Ingredients
Method
Preparation
- Make the remoulade sauce by whisking together mayonnaise, spicy brown mustard, paprika, chopped parsley, horseradish, lemon juice, Cajun seasoning, pickle juice, hot sauce, garlic, and black pepper in a medium bowl. Adjust seasonings if needed and refrigerate.
- Slice the green tomatoes into 3/8 inch thick slices, sprinkle with coarse salt, and let stand for 30 minutes. Pat dry with paper towels.
- Set up a breading station with three shallow dishes: In the first, whisk together flour, coarse salt, smoked paprika, garlic powder, onion powder, and black pepper. In the second, whisk together buttermilk, egg white, and hot sauce. In the third, combine panko bread crumbs and cornmeal.
- Dip each tomato slice first in the flour mixture, then in the buttermilk mixture, and finally in the cornmeal mixture, pressing slightly to adhere.
- Place the breaded slices on a wire rack in a single layer.
Cooking
- Heat the vegetable oil in a large cast iron skillet to 350 degrees F.

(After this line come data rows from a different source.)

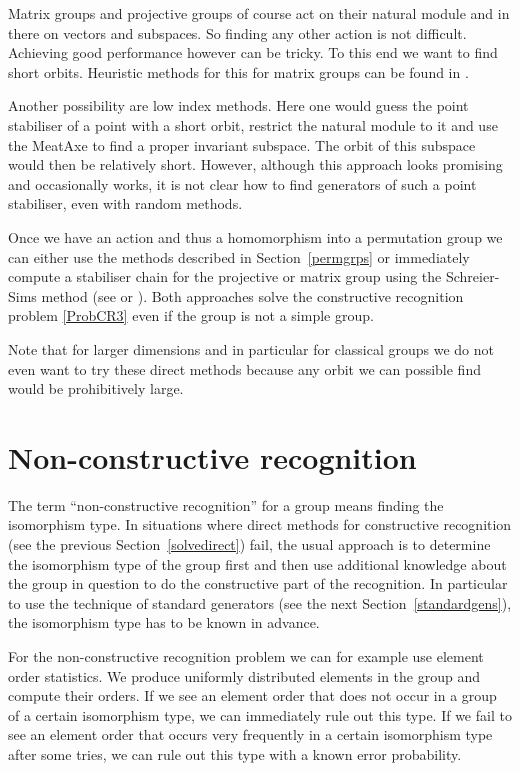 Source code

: Matrix groups and projective groups of course act on their natural
module and in there on vectors and subspaces. So finding any other
action is not difficult. Achieving good performance however can be
tricky. To this end we want to find short orbits. Heuristic methods
for this for matrix groups can be found in \cite{shortorbits}.

Another possibility are low index methods.
Here one would guess the point stabiliser of a point with a short
orbit, restrict the natural module to it and use the MeatAxe to find a
proper invariant subspace. The orbit of this subspace would then be
relatively short. However, although this approach looks promising and
occasionally works, it is not clear how to find generators of such a
point stabiliser, even with random methods.

Once we have an action and thus a homomorphism into a permutation 
group we can either use the methods described in Section~\ref{permgrps}
or immediately compute a stabiliser chain for the projective or matrix
group using the Schreier-Sims method (see \cite{nearlylin} or
\cite{Ser}). Both approaches solve the constructive recognition
problem \ref{ProbCR3} even if the group is not a simple group.

Note that for larger dimensions and in particular for classical groups
we do not even want to try these direct methods because any orbit we
can possible find would be prohibitively large.


\section{Non-constructive recognition}
\label{nonconstructive}

The term ``non-constructive recognition'' for a group means finding
the isomorphism type. In situations where direct methods for constructive 
recognition (see the previous Section~\ref{solvedirect}) fail, the usual
approach is to determine the isomorphism type of the group first and
then use additional knowledge about the group in question to do the
constructive part of the recognition. In particular to use the
technique of standard generators (see the next
Section~\ref{standardgens}), the isomorphism type has to be known in
advance.

For the non-constructive recognition problem we can for example use
element order statistics. We produce uniformly distributed elements in
the group and compute their orders. If we see an element order that
does not occur in a group of a certain isomorphism type, we can
immediately rule out this type. If we fail to see an element order that
occurs very frequently in a certain isomorphism type after some tries,
we can rule out this type with a known error probability.


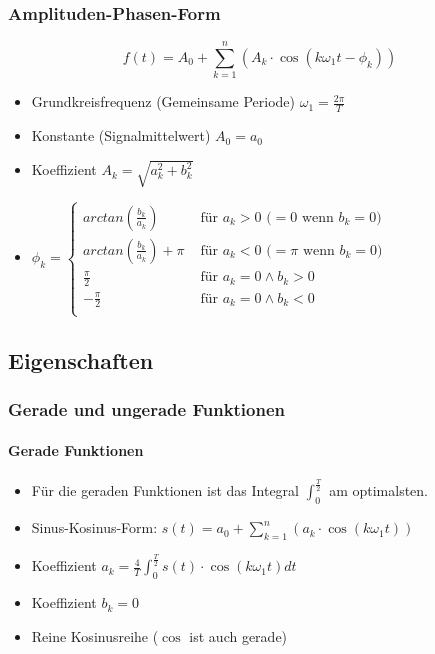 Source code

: \subsubsection{Amplituden-Phasen-Form}
\[
  f(t) = A_0 + \sum_{k=1}^{n}
  (A_k \cdot \cos(k \omega_1 t  - \phi_k))
\]
\begin{itemize}
  \item Grundkreisfrequenz (Gemeinsame Periode) $\omega_1 = \frac{2\pi}{T}$
  \item Konstante (Signalmittelwert) $A_0 = a_0$
  \item Koeffizient $A_k = \sqrt{a_k^2 + b_k^2}$
  \item $\phi_k =  \begin{cases}
      arctan\left(\frac{b_k}{a_k}\right) & \text{ für } a_k > 0 
        \text{ (}= 0 \text{ wenn } b_k = 0 \text{)}\\
      arctan\left(\frac{b_k}{a_k}\right) + \pi & \text{ für } a_k < 0
        \text{ (}= \pi \text{ wenn } b_k = 0 \text{)}\\
      \frac{\pi}{2} & \text{ für } a_k = 0 \wedge b_k > 0\\
      -\frac{\pi}{2} & \text{ für } a_k = 0 \wedge b_k < 0\\
    \end{cases}$
\end{itemize}

\subsection{Eigenschaften}
\subsubsection{Gerade und ungerade Funktionen}
\paragraph{Gerade Funktionen}
\begin{itemize}
  \item Für die geraden Funktionen ist das Integral
    $\int_0^{\frac{T}{2}}$ am optimalsten.
  \item Sinus-Kosinus-Form: $s(t) = a_0 + \sum_{k=1}^{n}
    (a_k \cdot \cos(k \omega_1 t))$
  \item Koeffizient $a_k = \frac{4}{T} \int_0^{\frac{T}{2}} s(t) \cdot \cos(k \omega_1 t) dt$
  \item Koeffizient $b_k = 0$
  \item Reine Kosinusreihe ($\cos$ ist auch gerade)
\end{itemize}
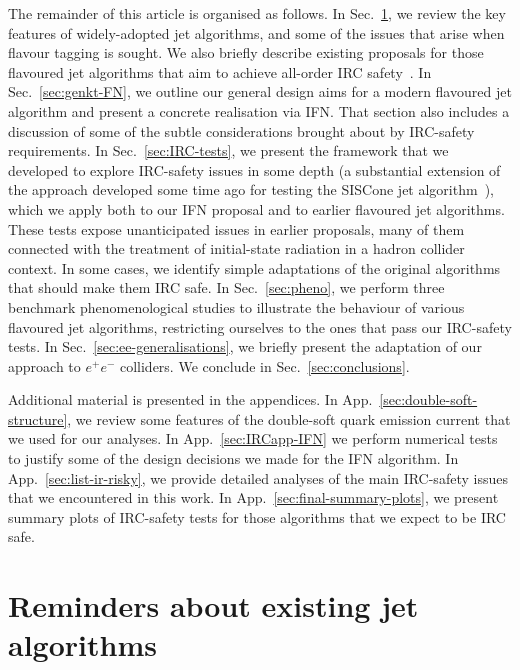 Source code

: \documentclass[nofootinbib,twocolumn,preprintnumbers,superscriptaddress,aps]{revtex4-2}
\begin{document}
The remainder of this article is organised as follows.
%
In Sec.~\ref{sec:reminders}, we review the key features of
widely-adopted jet algorithms, and some of the issues that arise when
flavour tagging is sought.
%
We also briefly describe existing proposals for those flavoured jet algorithms that aim to achieve all-order IRC
safety~\cite{Banfi:2006hf,Banfi:2007gu,Czakon:2022wam,Gauld:2022lem}.
%
In Sec.~\ref{sec:genkt-FN}, we outline our general design aims for a
modern flavoured jet algorithm and present a
concrete realisation via IFN.
%
That section also includes a discussion of some of the subtle considerations
brought about by IRC-safety requirements.
%
In Sec.~\ref{sec:IRC-tests}, we present the framework that we
developed to explore IRC-safety issues in some depth (a 
substantial extension of the approach developed some time ago for
testing the SISCone jet algorithm~\cite{Salam:2007xv}), which we apply both to our IFN proposal
and to earlier flavoured jet algorithms.
%
These tests expose unanticipated issues in earlier proposals,
%
many of them connected with the treatment of initial-state radiation
in a hadron collider context.
%
In some cases, we identify simple adaptations of the original
algorithms that should make them IRC safe.
%
In Sec.~\ref{sec:pheno}, we perform three benchmark phenomenological studies
to illustrate the behaviour of various flavoured jet algorithms,
restricting ourselves to the ones that pass our IRC-safety tests. 
%
In Sec.~\ref{sec:ee-generalisations}, we briefly present the
adaptation of our approach to $e^+e^-$ colliders.
%
We conclude in Sec.~\ref{sec:conclusions}.


Additional material is presented in the appendices.
%
In App.~\ref{sec:double-soft-structure},
we review some features of the double-soft quark emission current that we
used for our analyses.
%
In App.~\ref{sec:IRCapp-IFN} we perform numerical tests to justify some of the design decisions we made for the IFN algorithm.
%
In App.~\ref{sec:list-ir-risky}, we provide detailed analyses of the
main IRC-safety issues that we encountered in this work.
%
In App.~\ref{sec:final-summary-plots}, we present summary plots of
IRC-safety tests for those algorithms that we expect to be IRC safe.

\section{Reminders about existing jet algorithms}
\label{sec:reminders}
\end{document}
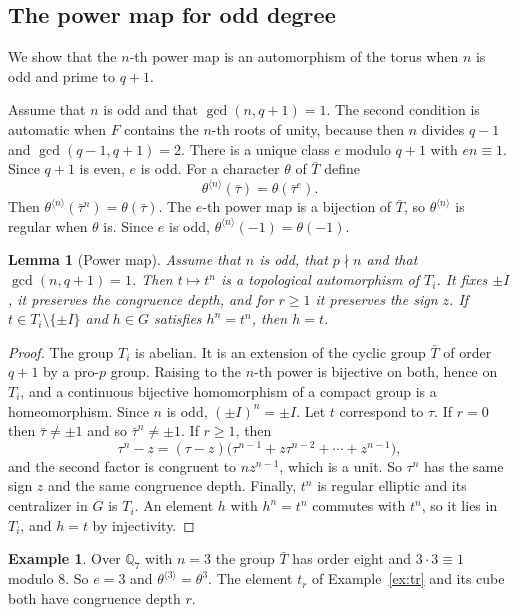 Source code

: \documentclass[12pt,letterpaper]{article}
\numberwithin{equation}{section}
\newtheorem{lemma}[theorem]{Lemma}
\theoremstyle{definition}
\newtheorem{example}[theorem]{Example}
\theoremstyle{remark}
\begin{document}
\subsection*{The power map for odd degree}
We show that the $n$-th power map is an automorphism of the torus when $n$ is odd and prime to $q+1$.

Assume that $n$ is odd and that $\gcd(n,q+1)=1$. The second condition is automatic when $F$ contains the $n$-th roots of unity, because then $n$ divides $q-1$ and $\gcd(q-1,q+1)=2$. There is a unique class $e$ modulo $q+1$ with $en\equiv1$. Since $q+1$ is even, $e$ is odd. For a character $\theta$ of $\bar T$ define
\begin{equation}\label{eq:theta-power}
 \theta^{\langle n\rangle}(\bar\tau)=\theta(\bar\tau^{e}).
\end{equation}
Then $\theta^{\langle n\rangle}(\bar\tau^n)=\theta(\bar\tau)$. The $e$-th power map is a bijection of $\bar T$, so $\theta^{\langle n\rangle}$ is regular when $\theta$ is. Since $e$ is odd, $\theta^{\langle n\rangle}(-1)=\theta(-1)$.

\begin{lemma}[Power map]\label{lem:power}
Assume that $n$ is odd, that $p\nmid n$ and that $\gcd(n,q+1)=1$. Then $t\mapsto t^n$ is a topological automorphism of $T_i$. It fixes $\pm I$, it preserves the congruence depth, and for $r\ge1$ it preserves the sign $z$. If $t\in T_i\setminus\{\pm I\}$ and $h\in G$ satisfies $h^n=t^n$, then $h=t$.
\end{lemma}
\begin{proof}
The group $T_i$ is abelian. It is an extension of the cyclic group $\bar T$ of order $q+1$ by a pro-$p$ group. Raising to the $n$-th power is bijective on both, hence on $T_i$, and a continuous bijective homomorphism of a compact group is a homeomorphism. Since $n$ is odd, $(\pm I)^n=\pm I$. Let $t$ correspond to $\tau$. If $r=0$ then $\bar\tau\ne\pm1$ and so $\bar\tau^n\ne\pm1$. If $r\ge1$, then
\[
 \tau^n-z=(\tau-z)\bigl(\tau^{n-1}+z\tau^{n-2}+\cdots+z^{n-1}\bigr),
\]
and the second factor is congruent to $nz^{n-1}$, which is a unit. So $\tau^n$ has the same sign $z$ and the same congruence depth. Finally, $t^n$ is regular elliptic and its centralizer in $G$ is $T_i$. An element $h$ with $h^n=t^n$ commutes with $t^n$, so it lies in $T_i$, and $h=t$ by injectivity.
\end{proof}

\begin{example}
Over $\mathbb Q_7$ with $n=3$ the group $\bar T$ has order eight and $3\cdot3\equiv1$ modulo $8$. So $e=3$ and $\theta^{\langle3\rangle}=\theta^3$. The element $t_r$ of Example~\ref{ex:tr} and its cube both have congruence depth $r$.
\end{example}
\end{document}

- Fry the tomatoes in batches for 3-5 minutes per side until golden brown, adjusting heat as necessary.
- Transfer to a paper towel-lined plate to drain.
- Serve warm with the remoulade sauce.
Notes
For best results, use firm, unripe tomatoes. Let them sit with salt to draw out moisture before frying. Maintain consistent oil temperature for proper frying.